** Opening EXERCISE DATA block **

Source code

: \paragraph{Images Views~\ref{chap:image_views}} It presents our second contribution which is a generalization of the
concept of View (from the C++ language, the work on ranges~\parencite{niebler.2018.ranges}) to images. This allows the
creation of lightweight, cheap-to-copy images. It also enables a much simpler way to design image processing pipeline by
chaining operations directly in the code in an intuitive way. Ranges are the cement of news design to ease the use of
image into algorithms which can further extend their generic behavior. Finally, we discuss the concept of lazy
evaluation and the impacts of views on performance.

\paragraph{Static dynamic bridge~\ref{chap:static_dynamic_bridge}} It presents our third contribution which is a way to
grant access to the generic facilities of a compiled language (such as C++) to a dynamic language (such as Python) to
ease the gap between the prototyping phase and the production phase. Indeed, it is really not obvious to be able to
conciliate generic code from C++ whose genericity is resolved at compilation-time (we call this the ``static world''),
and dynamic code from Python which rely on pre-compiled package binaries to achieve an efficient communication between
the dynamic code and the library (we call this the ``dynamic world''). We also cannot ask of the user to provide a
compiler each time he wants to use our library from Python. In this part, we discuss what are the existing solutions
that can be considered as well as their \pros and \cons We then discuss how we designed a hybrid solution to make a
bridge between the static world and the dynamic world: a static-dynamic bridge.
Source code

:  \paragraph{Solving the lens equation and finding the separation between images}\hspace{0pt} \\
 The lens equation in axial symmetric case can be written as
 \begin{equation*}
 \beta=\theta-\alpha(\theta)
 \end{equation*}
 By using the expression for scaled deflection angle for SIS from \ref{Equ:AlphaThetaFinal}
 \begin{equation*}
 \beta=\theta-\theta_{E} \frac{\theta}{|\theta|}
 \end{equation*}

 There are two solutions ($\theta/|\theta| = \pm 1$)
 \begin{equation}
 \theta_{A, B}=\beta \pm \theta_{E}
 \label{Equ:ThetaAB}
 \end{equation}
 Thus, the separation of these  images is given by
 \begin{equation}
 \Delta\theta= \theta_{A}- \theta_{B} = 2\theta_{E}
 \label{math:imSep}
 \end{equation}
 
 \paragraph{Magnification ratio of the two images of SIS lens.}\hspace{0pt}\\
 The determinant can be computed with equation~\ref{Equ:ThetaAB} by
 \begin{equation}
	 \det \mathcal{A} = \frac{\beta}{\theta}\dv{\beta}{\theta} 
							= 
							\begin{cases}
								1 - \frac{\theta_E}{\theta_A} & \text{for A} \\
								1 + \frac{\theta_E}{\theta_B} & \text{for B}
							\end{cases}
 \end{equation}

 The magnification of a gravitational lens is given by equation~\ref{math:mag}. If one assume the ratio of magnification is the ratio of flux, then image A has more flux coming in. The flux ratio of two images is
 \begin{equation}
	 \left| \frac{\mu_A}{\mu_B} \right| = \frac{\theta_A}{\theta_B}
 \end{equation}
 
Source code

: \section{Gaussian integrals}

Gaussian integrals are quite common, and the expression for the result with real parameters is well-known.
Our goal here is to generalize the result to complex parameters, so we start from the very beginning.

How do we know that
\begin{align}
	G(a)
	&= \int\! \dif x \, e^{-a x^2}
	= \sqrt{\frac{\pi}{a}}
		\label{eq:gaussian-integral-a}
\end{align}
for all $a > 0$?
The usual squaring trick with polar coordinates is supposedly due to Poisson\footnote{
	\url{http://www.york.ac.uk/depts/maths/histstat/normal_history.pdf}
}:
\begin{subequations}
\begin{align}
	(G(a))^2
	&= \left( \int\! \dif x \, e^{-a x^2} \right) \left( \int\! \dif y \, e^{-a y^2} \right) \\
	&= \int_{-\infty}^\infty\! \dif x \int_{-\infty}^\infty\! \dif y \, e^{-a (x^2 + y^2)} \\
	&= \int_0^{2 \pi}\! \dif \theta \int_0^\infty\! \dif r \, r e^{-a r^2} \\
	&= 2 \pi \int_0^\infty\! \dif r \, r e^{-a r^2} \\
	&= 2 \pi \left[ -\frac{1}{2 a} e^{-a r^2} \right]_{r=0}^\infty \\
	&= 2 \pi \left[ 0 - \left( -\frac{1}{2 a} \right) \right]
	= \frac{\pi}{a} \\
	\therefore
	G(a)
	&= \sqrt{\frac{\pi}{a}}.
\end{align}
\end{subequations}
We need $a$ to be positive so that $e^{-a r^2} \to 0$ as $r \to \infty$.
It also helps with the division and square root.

** Closing EXERCISE DATA block **

WHAT YOU SHOULD DO: Transcribe every entry exactly, omitting nothing.

ANSWER FOR THIS EXERCISE:
Source code

: \paragraph{Images Views~\ref{chap:image_views}} It presents our second contribution which is a generalization of the
concept of View (from the C++ language, the work on ranges~\parencite{niebler.2018.ranges}) to images. This allows the
creation of lightweight, cheap-to-copy images. It also enables a much simpler way to design image processing pipeline by
chaining operations directly in the code in an intuitive way. Ranges are the cement of news design to ease the use of
image into algorithms which can further extend their generic behavior. Finally, we discuss the concept of lazy
evaluation and the impacts of views on performance.

\paragraph{Static dynamic bridge~\ref{chap:static_dynamic_bridge}} It presents our third contribution which is a way to
grant access to the generic facilities of a compiled language (such as C++) to a dynamic language (such as Python) to
ease the gap between the prototyping phase and the production phase. Indeed, it is really not obvious to be able to
conciliate generic code from C++ whose genericity is resolved at compilation-time (we call this the ``static world''),
and dynamic code from Python which rely on pre-compiled package binaries to achieve an efficient communication between
the dynamic code and the library (we call this the ``dynamic world''). We also cannot ask of the user to provide a
compiler each time he wants to use our library from Python. In this part, we discuss what are the existing solutions
that can be considered as well as their \pros and \cons We then discuss how we designed a hybrid solution to make a
bridge between the static world and the dynamic world: a static-dynamic bridge.
Source code

:  \paragraph{Solving the lens equation and finding the separation between images}\hspace{0pt} \\
 The lens equation in axial symmetric case can be written as
 \begin{equation*}
 \beta=\theta-\alpha(\theta)
 \end{equation*}
 By using the expression for scaled deflection angle for SIS from \ref{Equ:AlphaThetaFinal}
 \begin{equation*}
 \beta=\theta-\theta_{E} \frac{\theta}{|\theta|}
 \end{equation*}

 There are two solutions ($\theta/|\theta| = \pm 1$)
 \begin{equation}
 \theta_{A, B}=\beta \pm \theta_{E}
 \label{Equ:ThetaAB}
 \end{equation}
 Thus, the separation of these  images is given by
 \begin{equation}
 \Delta\theta= \theta_{A}- \theta_{B} = 2\theta_{E}
 \label{math:imSep}
 \end{equation}
 
 \paragraph{Magnification ratio of the two images of SIS lens.}\hspace{0pt}\\
 The determinant can be computed with equation~\ref{Equ:ThetaAB} by
 \begin{equation}
	 \det \mathcal{A} = \frac{\beta}{\theta}\dv{\beta}{\theta} 
							= 
							\begin{cases}
								1 - \frac{\theta_E}{\theta_A} & \text{for A} \\
								1 + \frac{\theta_E}{\theta_B} & \text{for B}
							\end{cases}
 \end{equation}

 The magnification of a gravitational lens is given by equation~\ref{math:mag}. If one assume the ratio of magnification is the ratio of flux, then image A has more flux coming in. The flux ratio of two images is
 \begin{equation}
	 \left| \frac{\mu_A}{\mu_B} \right| = \frac{\theta_A}{\theta_B}
 \end{equation}
 
Source code

: \section{Gaussian integrals}

Gaussian integrals are quite common, and the expression for the result with real parameters is well-known.
Our goal here is to generalize the result to complex parameters, so we start from the very beginning.

How do we know that
\begin{align}
	G(a)
	&= \int\! \dif x \, e^{-a x^2}
	= \sqrt{\frac{\pi}{a}}
		\label{eq:gaussian-integral-a}
\end{align}
for all $a > 0$?
The usual squaring trick with polar coordinates is supposedly due to Poisson\footnote{
	\url{http://www.york.ac.uk/depts/maths/histstat/normal_history.pdf}
}:
\begin{subequations}
\begin{align}
	(G(a))^2
	&= \left( \int\! \dif x \, e^{-a x^2} \right) \left( \int\! \dif y \, e^{-a y^2} \right) \\
	&= \int_{-\infty}^\infty\! \dif x \int_{-\infty}^\infty\! \dif y \, e^{-a (x^2 + y^2)} \\
	&= \int_0^{2 \pi}\! \dif \theta \int_0^\infty\! \dif r \, r e^{-a r^2} \\
	&= 2 \pi \int_0^\infty\! \dif r \, r e^{-a r^2} \\
	&= 2 \pi \left[ -\frac{1}{2 a} e^{-a r^2} \right]_{r=0}^\infty \\
	&= 2 \pi \left[ 0 - \left( -\frac{1}{2 a} \right) \right]
	= \frac{\pi}{a} \\
	\therefore
	G(a)
	&= \sqrt{\frac{\pi}{a}}.
\end{align}
\end{subequations}
We need $a$ to be positive so that $e^{-a r^2} \to 0$ as $r \to \infty$.
It also helps with the division and square root.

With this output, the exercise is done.